There’s a boundless bank of hackneyed paraphernalia a curator might insert into a museum about sex – a video loop of Linda Lovelace performing oral sex in 1972's Deep Throat or a replica of titular pornstar Jenna Jameson’s bottom half made from patented Real-Feel SuperSkin, for example. This opportunity is surpassed only by the number of ways sex can be reduced to a chortle-chortle cheap shot – a gargantuan breast-shaped jumping castle, for example. The Museum of Sex houses all of this.
Luckily, there’s also a worth of historical and political artefacts a sex museum might exhibit – an 1855 New York City Brothel Guide, nineteenth century photographs depicting fetishised interracial sex and cumbersome seeming twentieth century sex toys fit for a hardware store are three such avenues.

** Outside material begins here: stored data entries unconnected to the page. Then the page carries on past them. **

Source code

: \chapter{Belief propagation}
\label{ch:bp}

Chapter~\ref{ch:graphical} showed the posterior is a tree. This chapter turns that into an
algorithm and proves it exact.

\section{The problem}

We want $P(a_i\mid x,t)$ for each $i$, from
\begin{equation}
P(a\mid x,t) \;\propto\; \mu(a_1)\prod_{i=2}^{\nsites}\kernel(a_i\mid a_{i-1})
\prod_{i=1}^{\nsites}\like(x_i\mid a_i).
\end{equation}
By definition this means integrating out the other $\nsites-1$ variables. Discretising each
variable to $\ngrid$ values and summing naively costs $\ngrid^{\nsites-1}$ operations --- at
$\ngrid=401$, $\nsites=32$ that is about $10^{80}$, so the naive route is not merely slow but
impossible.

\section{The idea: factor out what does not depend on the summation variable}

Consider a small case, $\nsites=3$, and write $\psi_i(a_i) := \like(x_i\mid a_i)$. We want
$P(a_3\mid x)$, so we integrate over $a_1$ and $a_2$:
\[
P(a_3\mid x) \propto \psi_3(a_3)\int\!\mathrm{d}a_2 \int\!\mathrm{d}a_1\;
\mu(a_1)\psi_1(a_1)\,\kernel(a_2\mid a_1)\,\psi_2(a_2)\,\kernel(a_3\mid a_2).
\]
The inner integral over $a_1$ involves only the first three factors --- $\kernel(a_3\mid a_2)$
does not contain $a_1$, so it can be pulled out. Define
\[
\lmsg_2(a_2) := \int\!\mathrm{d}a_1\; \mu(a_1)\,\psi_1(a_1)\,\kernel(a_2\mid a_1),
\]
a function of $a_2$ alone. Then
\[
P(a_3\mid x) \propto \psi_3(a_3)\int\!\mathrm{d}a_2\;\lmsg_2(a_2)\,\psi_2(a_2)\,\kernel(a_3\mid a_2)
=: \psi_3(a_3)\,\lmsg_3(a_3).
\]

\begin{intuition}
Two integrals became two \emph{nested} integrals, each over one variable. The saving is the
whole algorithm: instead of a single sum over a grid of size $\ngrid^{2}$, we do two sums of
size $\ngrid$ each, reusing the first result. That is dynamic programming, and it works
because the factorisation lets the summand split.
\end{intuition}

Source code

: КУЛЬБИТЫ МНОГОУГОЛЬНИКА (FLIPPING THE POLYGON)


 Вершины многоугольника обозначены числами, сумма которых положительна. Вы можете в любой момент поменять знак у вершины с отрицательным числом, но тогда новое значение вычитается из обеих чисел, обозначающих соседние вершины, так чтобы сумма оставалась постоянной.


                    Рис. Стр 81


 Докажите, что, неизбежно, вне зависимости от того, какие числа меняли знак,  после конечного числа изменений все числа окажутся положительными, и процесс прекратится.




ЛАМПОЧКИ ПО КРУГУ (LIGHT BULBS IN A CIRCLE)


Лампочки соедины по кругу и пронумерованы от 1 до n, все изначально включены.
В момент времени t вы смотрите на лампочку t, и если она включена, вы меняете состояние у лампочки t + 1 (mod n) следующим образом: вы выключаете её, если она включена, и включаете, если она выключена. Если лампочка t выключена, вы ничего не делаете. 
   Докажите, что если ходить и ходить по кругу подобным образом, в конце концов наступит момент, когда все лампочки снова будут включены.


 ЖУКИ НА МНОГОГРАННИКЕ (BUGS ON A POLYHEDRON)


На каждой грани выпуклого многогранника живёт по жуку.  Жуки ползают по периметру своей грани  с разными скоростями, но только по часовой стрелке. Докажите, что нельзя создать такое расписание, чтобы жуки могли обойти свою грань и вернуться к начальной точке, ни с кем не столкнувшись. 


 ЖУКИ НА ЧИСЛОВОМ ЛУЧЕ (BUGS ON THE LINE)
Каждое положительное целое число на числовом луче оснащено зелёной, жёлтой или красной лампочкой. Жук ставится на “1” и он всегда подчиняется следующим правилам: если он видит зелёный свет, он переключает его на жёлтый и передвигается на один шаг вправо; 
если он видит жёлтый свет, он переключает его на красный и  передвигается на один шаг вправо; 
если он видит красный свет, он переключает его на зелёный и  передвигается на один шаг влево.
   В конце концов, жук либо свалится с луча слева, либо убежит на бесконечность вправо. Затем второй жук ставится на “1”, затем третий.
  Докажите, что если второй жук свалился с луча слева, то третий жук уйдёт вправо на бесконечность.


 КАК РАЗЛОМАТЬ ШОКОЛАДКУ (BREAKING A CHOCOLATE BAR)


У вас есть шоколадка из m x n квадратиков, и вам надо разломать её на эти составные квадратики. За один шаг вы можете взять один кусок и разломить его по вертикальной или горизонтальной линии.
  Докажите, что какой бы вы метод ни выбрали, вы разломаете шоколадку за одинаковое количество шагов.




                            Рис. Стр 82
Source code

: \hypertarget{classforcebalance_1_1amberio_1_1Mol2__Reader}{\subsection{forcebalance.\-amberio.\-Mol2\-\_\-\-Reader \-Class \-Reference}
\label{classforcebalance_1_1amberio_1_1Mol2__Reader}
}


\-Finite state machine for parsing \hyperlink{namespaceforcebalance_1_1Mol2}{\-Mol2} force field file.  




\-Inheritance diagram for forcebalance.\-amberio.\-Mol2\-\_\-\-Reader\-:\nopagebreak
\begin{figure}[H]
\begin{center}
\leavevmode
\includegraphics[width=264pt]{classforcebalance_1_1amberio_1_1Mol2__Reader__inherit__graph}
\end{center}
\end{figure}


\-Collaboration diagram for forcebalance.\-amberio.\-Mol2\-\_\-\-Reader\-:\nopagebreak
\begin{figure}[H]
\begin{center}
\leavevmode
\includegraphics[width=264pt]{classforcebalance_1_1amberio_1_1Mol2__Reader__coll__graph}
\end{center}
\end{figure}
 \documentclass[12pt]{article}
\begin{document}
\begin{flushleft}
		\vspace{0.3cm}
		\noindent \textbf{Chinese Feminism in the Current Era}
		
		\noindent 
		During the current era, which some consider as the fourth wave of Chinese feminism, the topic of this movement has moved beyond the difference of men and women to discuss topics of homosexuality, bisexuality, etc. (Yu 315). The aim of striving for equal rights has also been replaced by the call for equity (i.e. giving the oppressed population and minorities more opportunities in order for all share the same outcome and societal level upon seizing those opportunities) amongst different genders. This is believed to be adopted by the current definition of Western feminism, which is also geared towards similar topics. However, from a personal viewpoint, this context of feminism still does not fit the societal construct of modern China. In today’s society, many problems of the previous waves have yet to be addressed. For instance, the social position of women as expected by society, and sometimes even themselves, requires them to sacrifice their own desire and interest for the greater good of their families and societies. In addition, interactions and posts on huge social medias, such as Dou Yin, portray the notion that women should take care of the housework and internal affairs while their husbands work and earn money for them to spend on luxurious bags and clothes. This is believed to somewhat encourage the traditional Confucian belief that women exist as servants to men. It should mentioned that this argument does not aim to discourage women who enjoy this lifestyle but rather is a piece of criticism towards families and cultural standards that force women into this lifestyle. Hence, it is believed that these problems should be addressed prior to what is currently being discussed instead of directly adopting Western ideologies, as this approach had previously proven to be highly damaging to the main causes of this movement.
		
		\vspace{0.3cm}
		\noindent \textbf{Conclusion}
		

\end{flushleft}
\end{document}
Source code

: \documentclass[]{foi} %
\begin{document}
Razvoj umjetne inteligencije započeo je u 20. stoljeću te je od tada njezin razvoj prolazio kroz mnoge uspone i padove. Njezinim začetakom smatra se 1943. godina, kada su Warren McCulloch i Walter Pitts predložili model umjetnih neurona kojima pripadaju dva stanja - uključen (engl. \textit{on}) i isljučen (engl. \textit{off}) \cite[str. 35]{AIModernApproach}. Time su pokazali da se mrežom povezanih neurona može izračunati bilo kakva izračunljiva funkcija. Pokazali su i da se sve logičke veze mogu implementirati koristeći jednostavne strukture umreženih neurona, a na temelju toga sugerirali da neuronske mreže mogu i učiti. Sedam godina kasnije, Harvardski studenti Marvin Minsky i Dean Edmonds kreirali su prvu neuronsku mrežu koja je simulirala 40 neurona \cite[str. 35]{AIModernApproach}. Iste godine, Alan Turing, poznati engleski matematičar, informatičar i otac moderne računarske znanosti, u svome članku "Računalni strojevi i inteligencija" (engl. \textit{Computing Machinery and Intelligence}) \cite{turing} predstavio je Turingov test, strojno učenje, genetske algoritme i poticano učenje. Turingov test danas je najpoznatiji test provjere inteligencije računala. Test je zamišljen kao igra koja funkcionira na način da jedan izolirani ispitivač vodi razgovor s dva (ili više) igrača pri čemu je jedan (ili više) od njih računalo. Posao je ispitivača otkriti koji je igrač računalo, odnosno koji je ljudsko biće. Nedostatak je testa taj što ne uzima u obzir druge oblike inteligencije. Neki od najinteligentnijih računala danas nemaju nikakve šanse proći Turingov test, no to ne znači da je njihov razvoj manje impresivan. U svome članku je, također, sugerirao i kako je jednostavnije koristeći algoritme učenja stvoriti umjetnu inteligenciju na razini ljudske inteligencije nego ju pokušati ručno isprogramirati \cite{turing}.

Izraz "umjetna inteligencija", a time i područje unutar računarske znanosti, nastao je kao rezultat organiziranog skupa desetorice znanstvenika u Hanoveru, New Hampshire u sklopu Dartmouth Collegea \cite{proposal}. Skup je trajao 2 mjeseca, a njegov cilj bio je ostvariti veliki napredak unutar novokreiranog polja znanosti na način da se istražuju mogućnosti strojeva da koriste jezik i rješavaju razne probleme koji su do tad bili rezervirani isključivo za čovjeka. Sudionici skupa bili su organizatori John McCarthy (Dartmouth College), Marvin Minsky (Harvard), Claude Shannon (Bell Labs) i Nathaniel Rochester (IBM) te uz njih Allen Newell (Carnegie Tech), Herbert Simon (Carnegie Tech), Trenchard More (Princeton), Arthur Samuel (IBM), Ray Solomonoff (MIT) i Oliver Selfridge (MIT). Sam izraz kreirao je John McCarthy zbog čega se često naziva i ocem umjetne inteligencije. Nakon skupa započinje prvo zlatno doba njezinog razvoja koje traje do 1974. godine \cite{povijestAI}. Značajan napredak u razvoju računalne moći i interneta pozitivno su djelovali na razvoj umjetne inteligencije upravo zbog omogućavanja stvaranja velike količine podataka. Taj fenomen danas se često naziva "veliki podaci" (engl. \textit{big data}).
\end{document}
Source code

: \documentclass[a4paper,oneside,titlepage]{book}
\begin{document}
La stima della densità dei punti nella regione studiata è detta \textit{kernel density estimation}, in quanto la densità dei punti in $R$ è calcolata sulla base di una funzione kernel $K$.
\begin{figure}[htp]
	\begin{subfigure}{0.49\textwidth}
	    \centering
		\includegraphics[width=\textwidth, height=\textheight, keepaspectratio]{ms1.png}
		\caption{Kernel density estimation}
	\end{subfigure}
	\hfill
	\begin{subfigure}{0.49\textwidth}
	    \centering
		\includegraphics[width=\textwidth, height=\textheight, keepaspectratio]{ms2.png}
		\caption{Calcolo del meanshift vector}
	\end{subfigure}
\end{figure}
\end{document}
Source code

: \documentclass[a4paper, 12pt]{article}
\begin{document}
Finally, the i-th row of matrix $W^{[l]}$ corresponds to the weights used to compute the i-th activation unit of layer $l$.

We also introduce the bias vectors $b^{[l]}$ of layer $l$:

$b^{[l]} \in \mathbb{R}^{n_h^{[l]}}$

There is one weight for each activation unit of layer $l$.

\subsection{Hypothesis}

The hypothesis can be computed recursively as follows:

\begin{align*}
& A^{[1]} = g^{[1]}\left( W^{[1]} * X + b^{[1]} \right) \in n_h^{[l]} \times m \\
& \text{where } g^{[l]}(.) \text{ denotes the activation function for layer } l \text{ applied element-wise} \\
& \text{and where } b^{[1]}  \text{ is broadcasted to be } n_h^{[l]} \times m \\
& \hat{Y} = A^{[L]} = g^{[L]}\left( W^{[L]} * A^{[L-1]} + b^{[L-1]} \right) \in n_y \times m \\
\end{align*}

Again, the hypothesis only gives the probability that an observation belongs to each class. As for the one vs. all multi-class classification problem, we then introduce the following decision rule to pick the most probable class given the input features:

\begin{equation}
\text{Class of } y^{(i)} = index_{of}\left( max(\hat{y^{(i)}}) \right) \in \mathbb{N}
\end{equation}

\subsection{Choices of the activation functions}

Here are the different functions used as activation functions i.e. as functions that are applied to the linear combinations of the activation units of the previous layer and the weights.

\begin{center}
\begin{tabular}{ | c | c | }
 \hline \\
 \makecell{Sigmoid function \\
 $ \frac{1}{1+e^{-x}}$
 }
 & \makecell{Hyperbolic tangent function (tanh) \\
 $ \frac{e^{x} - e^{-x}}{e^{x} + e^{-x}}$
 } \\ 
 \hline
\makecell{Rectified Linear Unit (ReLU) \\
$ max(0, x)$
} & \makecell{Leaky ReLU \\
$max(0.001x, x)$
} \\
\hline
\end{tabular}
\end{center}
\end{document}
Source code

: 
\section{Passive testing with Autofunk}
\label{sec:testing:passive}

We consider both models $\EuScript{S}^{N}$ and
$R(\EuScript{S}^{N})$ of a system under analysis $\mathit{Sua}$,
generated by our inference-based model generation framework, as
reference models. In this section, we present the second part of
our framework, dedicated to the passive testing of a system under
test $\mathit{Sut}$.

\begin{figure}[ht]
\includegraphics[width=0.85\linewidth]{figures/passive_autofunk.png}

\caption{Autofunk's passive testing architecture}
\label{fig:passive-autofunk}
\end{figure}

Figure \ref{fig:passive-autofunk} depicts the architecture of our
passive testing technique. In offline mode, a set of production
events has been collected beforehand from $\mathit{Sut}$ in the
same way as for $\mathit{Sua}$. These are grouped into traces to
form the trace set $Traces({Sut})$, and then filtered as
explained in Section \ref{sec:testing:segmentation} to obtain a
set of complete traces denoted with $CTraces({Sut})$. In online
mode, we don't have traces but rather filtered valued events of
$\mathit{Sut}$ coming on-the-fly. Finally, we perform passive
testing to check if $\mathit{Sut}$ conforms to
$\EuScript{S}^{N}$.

Swish all of the above together and you have the beginnings of Mosex.
In navigating away from resounding gripes about the $20 entry price (rivalling that of the Guggenheim) culminating in a most mediocre TripAdvisor score of 2.5 out of 5 (of 791 reviews), I give you four worthwhile perspectives of this museum.
Night Fever by Bill Bernstein
In capturing the unbridled hedonism of disco clubs in the late 70s, the pundit of portraiture seduces future generations of voyeurs into a deeply free world. A radical world of social and multicultural fluidity. This 40-image assemblage is set in the mezzanine level – accessorised by disco balls and a cocktail bar – and is free to the public.
Hardcore: a century and a half of obscene imagery
Tell somebody they can’t do a thing, and they become very hungry for that thing. Indeed, that’s how sexual repression actualised for our petticoat and full skirt-wearing ancestors of the nineteenth century. In the era of candlesticks and broomsticks moonlighting as insertables, there were also DIY sexpapers:
The museum’s website aptly explains, “despite repeated attempts to censor, sequester or ‘sanitise’ this sexual past, artefacts left from previous generations prove our ancestors were not as asexual as an expurgated version of history would like us to believe.” The fruits of this section were many and varied. Note well this hand-drawn guide instructing how to best suck your “sweetheart’s cunt”.
Known/Unknown: Private Obsession and Hidden Desire in Outsider Art
Solitude and marginalisation are uniting themes of this section, unfurling 100 little seen works by lesser known artists who often operated socially deficient lives. Some are self-taught, not products of the art-history milieu from which their contemporaries rose. Others are institutionalised mental patients or illiterate artists such as African-American Thornton Dial (below) who cultivated his childlike, eerie style from the 90s to early 2000s, beginning at age 55.
Here resides your buzz buzz buffet! Tables and tables of innovative playthings (including styles from our nearest and dearest, LELO), sensual and sexual photography books and a cornucopia of fetish items like leather whips (or if those are too meek, leather floggers), nipple clamps, svelte blindfolds and more.
This space is also accessible without a ticket – so if you seek a more direct, bottled at the source breed of pleasure, you can always buy a special toy with the money you’d have used on entry.